Extracted data
Segment Open
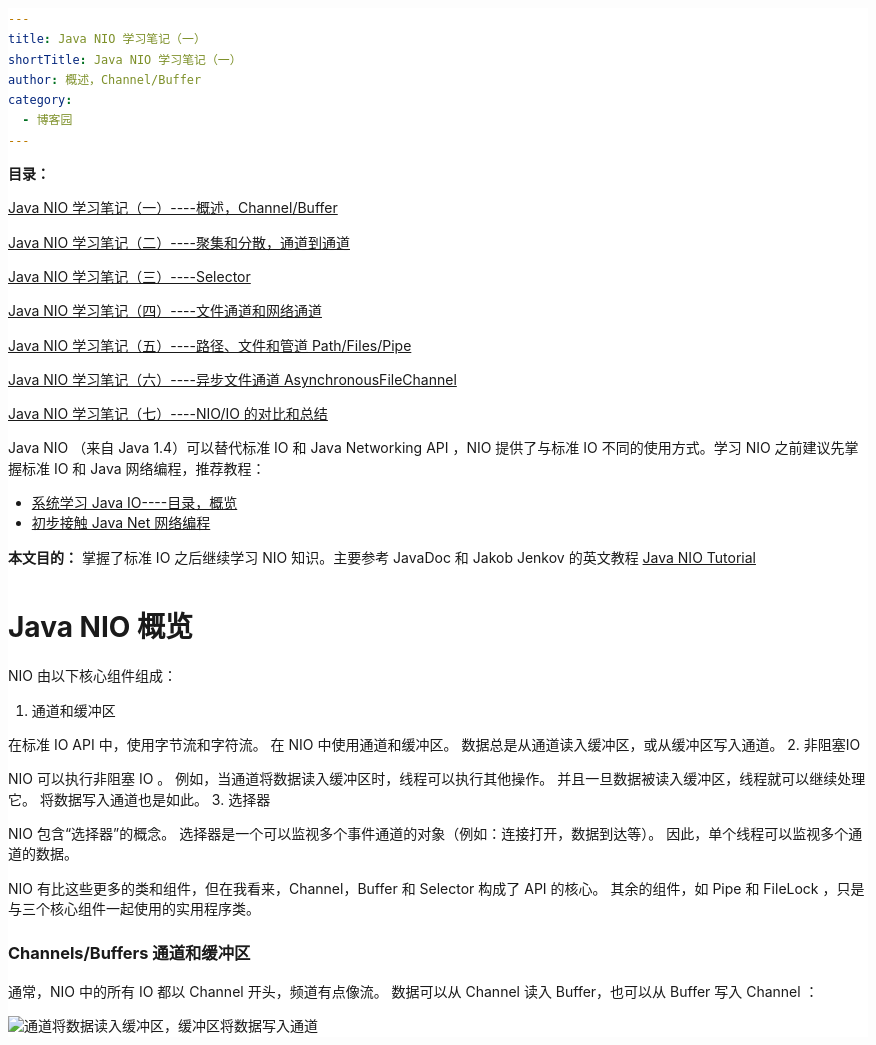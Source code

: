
 ```yaml
---
title: Java NIO 学习笔记（一）
shortTitle: Java NIO 学习笔记（一）
author: 概述，Channel/Buffer
category:
  - 博客园
---
```


**目录：**

[Java NIO 学习笔记（一）----概述，Channel/Buffer](https://www.cnblogs.com/czwbig/p/10035631.html)

[Java NIO 学习笔记（二）----聚集和分散，通道到通道](https://www.cnblogs.com/czwbig/p/10040349.html)

[Java NIO 学习笔记（三）----Selector](https://www.cnblogs.com/czwbig/p/10043421.html)

[Java NIO 学习笔记（四）----文件通道和网络通道](https://www.cnblogs.com/czwbig/p/10046987.html)

[Java NIO 学习笔记（五）----路径、文件和管道 Path/Files/Pipe](https://www.cnblogs.com/czwbig/p/10056126.html)

[Java NIO 学习笔记（六）----异步文件通道 AsynchronousFileChannel](https://www.cnblogs.com/czwbig/p/10056131.html)

[Java NIO 学习笔记（七）----NIO/IO 的对比和总结](https://www.cnblogs.com/czwbig/p/10056804.html)

Java NIO （来自 Java 1.4）可以替代标准 IO 和 Java Networking API ，NIO 提供了与标准 IO 不同的使用方式。学习 NIO 之前建议先掌握标准 IO 和 Java 网络编程，推荐教程：

*   [系统学习 Java IO----目录，概览](https://www.cnblogs.com/czwbig/p/10007201.html)
*   [初步接触 Java Net 网络编程](https://www.cnblogs.com/czwbig/p/10018118.html)

**本文目的：** 掌握了标准 IO 之后继续学习 NIO 知识。主要参考 JavaDoc 和 Jakob Jenkov 的英文教程 [Java NIO Tutorial](http://tutorials.jenkov.com/java-nio/index.html)

# Java NIO 概览

NIO 由以下核心组件组成：

1.  通道和缓冲区

在标准 IO API 中，使用字节流和字符流。 在 NIO 中使用通道和缓冲区。 数据总是从通道读入缓冲区，或从缓冲区写入通道。
2.  非阻塞IO

NIO 可以执行非阻塞 IO 。 例如，当通道将数据读入缓冲区时，线程可以执行其他操作。 并且一旦数据被读入缓冲区，线程就可以继续处理它。 将数据写入通道也是如此。
3.  选择器

NIO 包含“选择器”的概念。 选择器是一个可以监视多个事件通道的对象（例如：连接打开，数据到达等）。 因此，单个线程可以监视多个通道的数据。

NIO 有比这些更多的类和组件，但在我看来，Channel，Buffer 和 Selector 构成了 API 的核心。 其余的组件，如 Pipe 和 FileLock ，只是与三个核心组件一起使用的实用程序类。

### Channels/Buffers 通道和缓冲区

通常，NIO 中的所有 IO 都以 Channel 开头，频道有点像流。 数据可以从 Channel 读入 Buffer，也可以从 Buffer 写入 Channel ：

![通道将数据读入缓冲区，缓冲区将数据写入通道](//upload-images.jianshu.io/upload_images/14923529-b3432ef114d32991.png?imageMogr2/auto-orient/strip%7CimageView2/2/w/1240)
Segment Closed
Problem description
Above are the records; transcribe them exactly without the pictures.

Task result
Source code

:
 ```yaml
---
title: Java NIO 学习笔记（一）
shortTitle: Java NIO 学习笔记（一）
author: 概述，Channel/Buffer
category:
  - 博客园
---
```


**目录：**

[Java NIO 学习笔记（一）----概述，Channel/Buffer](https://www.cnblogs.com/czwbig/p/10035631.html)

[Java NIO 学习笔记（二）----聚集和分散，通道到通道](https://www.cnblogs.com/czwbig/p/10040349.html)

[Java NIO 学习笔记（三）----Selector](https://www.cnblogs.com/czwbig/p/10043421.html)

[Java NIO 学习笔记（四）----文件通道和网络通道](https://www.cnblogs.com/czwbig/p/10046987.html)

[Java NIO 学习笔记（五）----路径、文件和管道 Path/Files/Pipe](https://www.cnblogs.com/czwbig/p/10056126.html)

[Java NIO 学习笔记（六）----异步文件通道 AsynchronousFileChannel](https://www.cnblogs.com/czwbig/p/10056131.html)

[Java NIO 学习笔记（七）----NIO/IO 的对比和总结](https://www.cnblogs.com/czwbig/p/10056804.html)

Java NIO （来自 Java 1.4）可以替代标准 IO 和 Java Networking API ，NIO 提供了与标准 IO 不同的使用方式。学习 NIO 之前建议先掌握标准 IO 和 Java 网络编程，推荐教程：

*   [系统学习 Java IO----目录，概览](https://www.cnblogs.com/czwbig/p/10007201.html)
*   [初步接触 Java Net 网络编程](https://www.cnblogs.com/czwbig/p/10018118.html)

**本文目的：** 掌握了标准 IO 之后继续学习 NIO 知识。主要参考 JavaDoc 和 Jakob Jenkov 的英文教程 [Java NIO Tutorial](http://tutorials.jenkov.com/java-nio/index.html)

# Java NIO 概览

NIO 由以下核心组件组成：

1.  通道和缓冲区

在标准 IO API 中，使用字节流和字符流。 在 NIO 中使用通道和缓冲区。 数据总是从通道读入缓冲区，或从缓冲区写入通道。
2.  非阻塞IO

NIO 可以执行非阻塞 IO 。 例如，当通道将数据读入缓冲区时，线程可以执行其他操作。 并且一旦数据被读入缓冲区，线程就可以继续处理它。 将数据写入通道也是如此。
3.  选择器

NIO 包含“选择器”的概念。 选择器是一个可以监视多个事件通道的对象（例如：连接打开，数据到达等）。 因此，单个线程可以监视多个通道的数据。

NIO 有比这些更多的类和组件，但在我看来，Channel，Buffer 和 Selector 构成了 API 的核心。 其余的组件，如 Pipe 和 FileLock ，只是与三个核心组件一起使用的实用程序类。

### Channels/Buffers 通道和缓冲区

通常，NIO 中的所有 IO 都以 Channel 开头，频道有点像流。 数据可以从 Channel 读入 Buffer，也可以从 Buffer 写入 Channel ：

![通道将数据读入缓冲区，缓冲区将数据写入通道](//upload-images.jianshu.io/upload_images/14923529-b3432ef114d32991.png?imageMogr2/auto-orient/strip%7CimageView2/2/w/1240)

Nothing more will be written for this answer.